━━━ The records

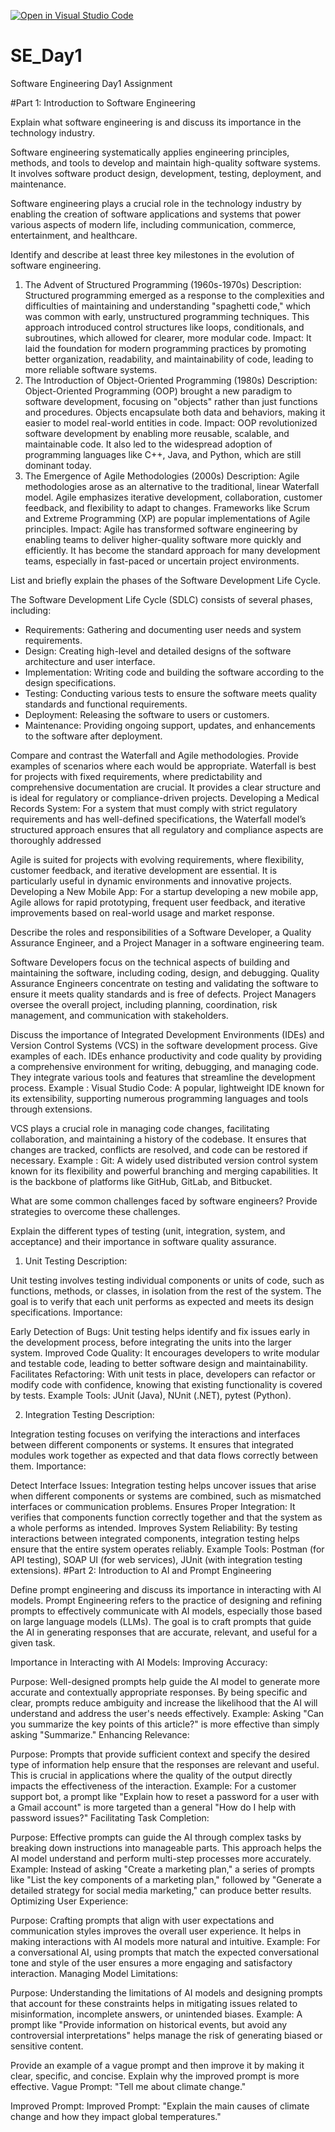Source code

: [![Open in Visual Studio Code](https://classroom.github.com/assets/open-in-vscode-2e0aaae1b6195c2367325f4f02e2d04e9abb55f0b24a779b69b11b9e10269abc.svg)](https://classroom.github.com/online_ide?assignment_repo_id=15565827&assignment_repo_type=AssignmentRepo)
# SE_Day1
Software Engineering Day1 Assignment

#Part 1: Introduction to Software Engineering

Explain what software engineering is and discuss its importance in the technology industry.

Software engineering systematically applies engineering principles, methods, and tools to develop and maintain high-quality software systems. It involves software product design, development, testing, deployment, and maintenance.

Software engineering plays a crucial role in the technology industry by enabling the creation of software applications and systems that power various aspects of modern life, including communication, commerce, entertainment, and healthcare.

Identify and describe at least three key milestones in the evolution of software engineering.
1. The Advent of Structured Programming (1960s-1970s)
Description: Structured programming emerged as a response to the complexities and difficulties of maintaining and understanding "spaghetti code," which was common with early, unstructured programming techniques. This approach introduced control structures like loops, conditionals, and subroutines, which allowed for clearer, more modular code.
Impact: It laid the foundation for modern programming practices by promoting better organization, readability, and maintainability of code, leading to more reliable software systems.
2. The Introduction of Object-Oriented Programming (1980s)
Description: Object-Oriented Programming (OOP) brought a new paradigm to software development, focusing on "objects" rather than just functions and procedures. Objects encapsulate both data and behaviors, making it easier to model real-world entities in code.
Impact: OOP revolutionized software development by enabling more reusable, scalable, and maintainable code. It also led to the widespread adoption of programming languages like C++, Java, and Python, which are still dominant today.
3. The Emergence of Agile Methodologies (2000s)
Description: Agile methodologies arose as an alternative to the traditional, linear Waterfall model. Agile emphasizes iterative development, collaboration, customer feedback, and flexibility to adapt to changes. Frameworks like Scrum and Extreme Programming (XP) are popular implementations of Agile principles.
Impact: Agile has transformed software engineering by enabling teams to deliver higher-quality software more quickly and efficiently. It has become the standard approach for many development teams, especially in fast-paced or uncertain project environments.

List and briefly explain the phases of the Software Development Life Cycle.

The Software Development Life Cycle (SDLC) consists of several phases, including:
  - Requirements: Gathering and documenting user needs and system requirements.
  - Design: Creating high-level and detailed designs of the software architecture and user interface.
  - Implementation: Writing code and building the software according to the design specifications.
  - Testing: Conducting various tests to ensure the software meets quality standards and functional requirements.
  - Deployment: Releasing the software to users or customers.
  - Maintenance: Providing ongoing support, updates, and enhancements to the software after deployment.
    
Compare and contrast the Waterfall and Agile methodologies. Provide examples of scenarios where each would be appropriate.
Waterfall is best for projects with fixed requirements, where predictability and comprehensive documentation are crucial. It provides a clear structure and is ideal for regulatory or compliance-driven projects.
Developing a Medical Records System: For a system that must comply with strict regulatory requirements and has well-defined specifications, the Waterfall model’s structured approach ensures that all regulatory and compliance aspects are thoroughly addressed

Agile is suited for projects with evolving requirements, where flexibility, customer feedback, and iterative development are essential. It is particularly useful in dynamic environments and innovative projects.
Developing a New Mobile App: For a startup developing a new mobile app, Agile allows for rapid prototyping, frequent user feedback, and iterative improvements based on real-world usage and market response.

Describe the roles and responsibilities of a Software Developer, a Quality Assurance Engineer, and a Project Manager in a software engineering team.

Software Developers focus on the technical aspects of building and maintaining the software, including coding, design, and debugging.
Quality Assurance Engineers concentrate on testing and validating the software to ensure it meets quality standards and is free of defects.
Project Managers oversee the overall project, including planning, coordination, risk management, and communication with stakeholders.

Discuss the importance of Integrated Development Environments (IDEs) and Version Control Systems (VCS) in the software development process. Give examples of each.
IDEs enhance productivity and code quality by providing a comprehensive environment for writing, debugging, and managing code. They integrate various tools and features that streamline the development process.
Example : Visual Studio Code: A popular, lightweight IDE known for its extensibility, supporting numerous programming languages and tools through extensions.

VCS plays a crucial role in managing code changes, facilitating collaboration, and maintaining a history of the codebase. It ensures that changes are tracked, conflicts are resolved, and code can be restored if necessary.
Example : Git: A widely used distributed version control system known for its flexibility and powerful branching and merging capabilities. It is the backbone of platforms like GitHub, GitLab, and Bitbucket. 

What are some common challenges faced by software engineers? Provide strategies to overcome these challenges.


Explain the different types of testing (unit, integration, system, and acceptance) and their importance in software quality assurance.

1. Unit Testing
Description:

Unit testing involves testing individual components or units of code, such as functions, methods, or classes, in isolation from the rest of the system. The goal is to verify that each unit performs as expected and meets its design specifications.
Importance:

Early Detection of Bugs: Unit testing helps identify and fix issues early in the development process, before integrating the units into the larger system.
Improved Code Quality: It encourages developers to write modular and testable code, leading to better software design and maintainability.
Facilitates Refactoring: With unit tests in place, developers can refactor or modify code with confidence, knowing that existing functionality is covered by tests.
Example Tools: JUnit (Java), NUnit (.NET), pytest (Python).

2. Integration Testing
Description:

Integration testing focuses on verifying the interactions and interfaces between different components or systems. It ensures that integrated modules work together as expected and that data flows correctly between them.
Importance:

Detect Interface Issues: Integration testing helps uncover issues that arise when different components or systems are combined, such as mismatched interfaces or communication problems.
Ensures Proper Integration: It verifies that components function correctly together and that the system as a whole performs as intended.
Improves System Reliability: By testing interactions between integrated components, integration testing helps ensure that the entire system operates reliably.
Example Tools: Postman (for API testing), SOAP UI (for web services), JUnit (with integration testing extensions).
#Part 2: Introduction to AI and Prompt Engineering


Define prompt engineering and discuss its importance in interacting with AI models.
Prompt Engineering refers to the practice of designing and refining prompts to effectively communicate with AI models, especially those based on large language models (LLMs). The goal is to craft prompts that guide the AI in generating responses that are accurate, relevant, and useful for a given task.

Importance in Interacting with AI Models:
Improving Accuracy:

Purpose: Well-designed prompts help guide the AI model to generate more accurate and contextually appropriate responses. By being specific and clear, prompts reduce ambiguity and increase the likelihood that the AI will understand and address the user's needs effectively.
Example: Asking "Can you summarize the key points of this article?" is more effective than simply asking "Summarize."
Enhancing Relevance:

Purpose: Prompts that provide sufficient context and specify the desired type of information help ensure that the responses are relevant and useful. This is crucial in applications where the quality of the output directly impacts the effectiveness of the interaction.
Example: For a customer support bot, a prompt like "Explain how to reset a password for a user with a Gmail account" is more targeted than a general "How do I help with password issues?"
Facilitating Task Completion:

Purpose: Effective prompts can guide the AI through complex tasks by breaking down instructions into manageable parts. This approach helps the AI model understand and perform multi-step processes more accurately.
Example: Instead of asking "Create a marketing plan," a series of prompts like "List the key components of a marketing plan," followed by "Generate a detailed strategy for social media marketing," can produce better results.
Optimizing User Experience:

Purpose: Crafting prompts that align with user expectations and communication styles improves the overall user experience. It helps in making interactions with AI models more natural and intuitive.
Example: For a conversational AI, using prompts that match the expected conversational tone and style of the user ensures a more engaging and satisfactory interaction.
Managing Model Limitations:

Purpose: Understanding the limitations of AI models and designing prompts that account for these constraints helps in mitigating issues related to misinformation, incomplete answers, or unintended biases.
Example: A prompt like "Provide information on historical events, but avoid any controversial interpretations" helps manage the risk of generating biased or sensitive content.

Provide an example of a vague prompt and then improve it by making it clear, specific, and concise. Explain why the improved prompt is more effective.
Vague Prompt: "Tell me about climate change."

Improved Prompt:
Improved Prompt: "Explain the main causes of climate change and how they impact global temperatures."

━━━━━━

(Problem): Without including any picture, write out the material above exactly.

(Answer below):
Source code

: [![Open in Visual Studio Code](https://classroom.github.com/assets/open-in-vscode-2e0aaae1b6195c2367325f4f02e2d04e9abb55f0b24a779b69b11b9e10269abc.svg)](https://classroom.github.com/online_ide?assignment_repo_id=15565827&assignment_repo_type=AssignmentRepo)
# SE_Day1
Software Engineering Day1 Assignment

#Part 1: Introduction to Software Engineering

Explain what software engineering is and discuss its importance in the technology industry.

Software engineering systematically applies engineering principles, methods, and tools to develop and maintain high-quality software systems. It involves software product design, development, testing, deployment, and maintenance.

Software engineering plays a crucial role in the technology industry by enabling the creation of software applications and systems that power various aspects of modern life, including communication, commerce, entertainment, and healthcare.

Identify and describe at least three key milestones in the evolution of software engineering.
1. The Advent of Structured Programming (1960s-1970s)
Description: Structured programming emerged as a response to the complexities and difficulties of maintaining and understanding "spaghetti code," which was common with early, unstructured programming techniques. This approach introduced control structures like loops, conditionals, and subroutines, which allowed for clearer, more modular code.
Impact: It laid the foundation for modern programming practices by promoting better organization, readability, and maintainability of code, leading to more reliable software systems.
2. The Introduction of Object-Oriented Programming (1980s)
Description: Object-Oriented Programming (OOP) brought a new paradigm to software development, focusing on "objects" rather than just functions and procedures. Objects encapsulate both data and behaviors, making it easier to model real-world entities in code.
Impact: OOP revolutionized software development by enabling more reusable, scalable, and maintainable code. It also led to the widespread adoption of programming languages like C++, Java, and Python, which are still dominant today.
3. The Emergence of Agile Methodologies (2000s)
Description: Agile methodologies arose as an alternative to the traditional, linear Waterfall model. Agile emphasizes iterative development, collaboration, customer feedback, and flexibility to adapt to changes. Frameworks like Scrum and Extreme Programming (XP) are popular implementations of Agile principles.
Impact: Agile has transformed software engineering by enabling teams to deliver higher-quality software more quickly and efficiently. It has become the standard approach for many development teams, especially in fast-paced or uncertain project environments.

List and briefly explain the phases of the Software Development Life Cycle.

The Software Development Life Cycle (SDLC) consists of several phases, including:
  - Requirements: Gathering and documenting user needs and system requirements.
  - Design: Creating high-level and detailed designs of the software architecture and user interface.
  - Implementation: Writing code and building the software according to the design specifications.
  - Testing: Conducting various tests to ensure the software meets quality standards and functional requirements.
  - Deployment: Releasing the software to users or customers.
  - Maintenance: Providing ongoing support, updates, and enhancements to the software after deployment.
    
Compare and contrast the Waterfall and Agile methodologies. Provide examples of scenarios where each would be appropriate.
Waterfall is best for projects with fixed requirements, where predictability and comprehensive documentation are crucial. It provides a clear structure and is ideal for regulatory or compliance-driven projects.
Developing a Medical Records System: For a system that must comply with strict regulatory requirements and has well-defined specifications, the Waterfall model’s structured approach ensures that all regulatory and compliance aspects are thoroughly addressed

Agile is suited for projects with evolving requirements, where flexibility, customer feedback, and iterative development are essential. It is particularly useful in dynamic environments and innovative projects.
Developing a New Mobile App: For a startup developing a new mobile app, Agile allows for rapid prototyping, frequent user feedback, and iterative improvements based on real-world usage and market response.

Describe the roles and responsibilities of a Software Developer, a Quality Assurance Engineer, and a Project Manager in a software engineering team.

Software Developers focus on the technical aspects of building and maintaining the software, including coding, design, and debugging.
Quality Assurance Engineers concentrate on testing and validating the software to ensure it meets quality standards and is free of defects.
Project Managers oversee the overall project, including planning, coordination, risk management, and communication with stakeholders.

Discuss the importance of Integrated Development Environments (IDEs) and Version Control Systems (VCS) in the software development process. Give examples of each.
IDEs enhance productivity and code quality by providing a comprehensive environment for writing, debugging, and managing code. They integrate various tools and features that streamline the development process.
Example : Visual Studio Code: A popular, lightweight IDE known for its extensibility, supporting numerous programming languages and tools through extensions.

VCS plays a crucial role in managing code changes, facilitating collaboration, and maintaining a history of the codebase. It ensures that changes are tracked, conflicts are resolved, and code can be restored if necessary.
Example : Git: A widely used distributed version control system known for its flexibility and powerful branching and merging capabilities. It is the backbone of platforms like GitHub, GitLab, and Bitbucket. 

What are some common challenges faced by software engineers? Provide strategies to overcome these challenges.


Explain the different types of testing (unit, integration, system, and acceptance) and their importance in software quality assurance.

1. Unit Testing
Description:

Unit testing involves testing individual components or units of code, such as functions, methods, or classes, in isolation from the rest of the system. The goal is to verify that each unit performs as expected and meets its design specifications.
Importance:

Early Detection of Bugs: Unit testing helps identify and fix issues early in the development process, before integrating the units into the larger system.
Improved Code Quality: It encourages developers to write modular and testable code, leading to better software design and maintainability.
Facilitates Refactoring: With unit tests in place, developers can refactor or modify code with confidence, knowing that existing functionality is covered by tests.
Example Tools: JUnit (Java), NUnit (.NET), pytest (Python).

2. Integration Testing
Description:

Integration testing focuses on verifying the interactions and interfaces between different components or systems. It ensures that integrated modules work together as expected and that data flows correctly between them.
Importance:

Detect Interface Issues: Integration testing helps uncover issues that arise when different components or systems are combined, such as mismatched interfaces or communication problems.
Ensures Proper Integration: It verifies that components function correctly together and that the system as a whole performs as intended.
Improves System Reliability: By testing interactions between integrated components, integration testing helps ensure that the entire system operates reliably.
Example Tools: Postman (for API testing), SOAP UI (for web services), JUnit (with integration testing extensions).
#Part 2: Introduction to AI and Prompt Engineering


Define prompt engineering and discuss its importance in interacting with AI models.
Prompt Engineering refers to the practice of designing and refining prompts to effectively communicate with AI models, especially those based on large language models (LLMs). The goal is to craft prompts that guide the AI in generating responses that are accurate, relevant, and useful for a given task.

Importance in Interacting with AI Models:
Improving Accuracy:

Purpose: Well-designed prompts help guide the AI model to generate more accurate and contextually appropriate responses. By being specific and clear, prompts reduce ambiguity and increase the likelihood that the AI will understand and address the user's needs effectively.
Example: Asking "Can you summarize the key points of this article?" is more effective than simply asking "Summarize."
Enhancing Relevance:

Purpose: Prompts that provide sufficient context and specify the desired type of information help ensure that the responses are relevant and useful. This is crucial in applications where the quality of the output directly impacts the effectiveness of the interaction.
Example: For a customer support bot, a prompt like "Explain how to reset a password for a user with a Gmail account" is more targeted than a general "How do I help with password issues?"
Facilitating Task Completion:

Purpose: Effective prompts can guide the AI through complex tasks by breaking down instructions into manageable parts. This approach helps the AI model understand and perform multi-step processes more accurately.
Example: Instead of asking "Create a marketing plan," a series of prompts like "List the key components of a marketing plan," followed by "Generate a detailed strategy for social media marketing," can produce better results.
Optimizing User Experience:

Purpose: Crafting prompts that align with user expectations and communication styles improves the overall user experience. It helps in making interactions with AI models more natural and intuitive.
Example: For a conversational AI, using prompts that match the expected conversational tone and style of the user ensures a more engaging and satisfactory interaction.
Managing Model Limitations:

Purpose: Understanding the limitations of AI models and designing prompts that account for these constraints helps in mitigating issues related to misinformation, incomplete answers, or unintended biases.
Example: A prompt like "Provide information on historical events, but avoid any controversial interpretations" helps manage the risk of generating biased or sensitive content.

Provide an example of a vague prompt and then improve it by making it clear, specific, and concise. Explain why the improved prompt is more effective.
Vague Prompt: "Tell me about climate change."

Improved Prompt:
Improved Prompt: "Explain the main causes of climate change and how they impact global temperatures."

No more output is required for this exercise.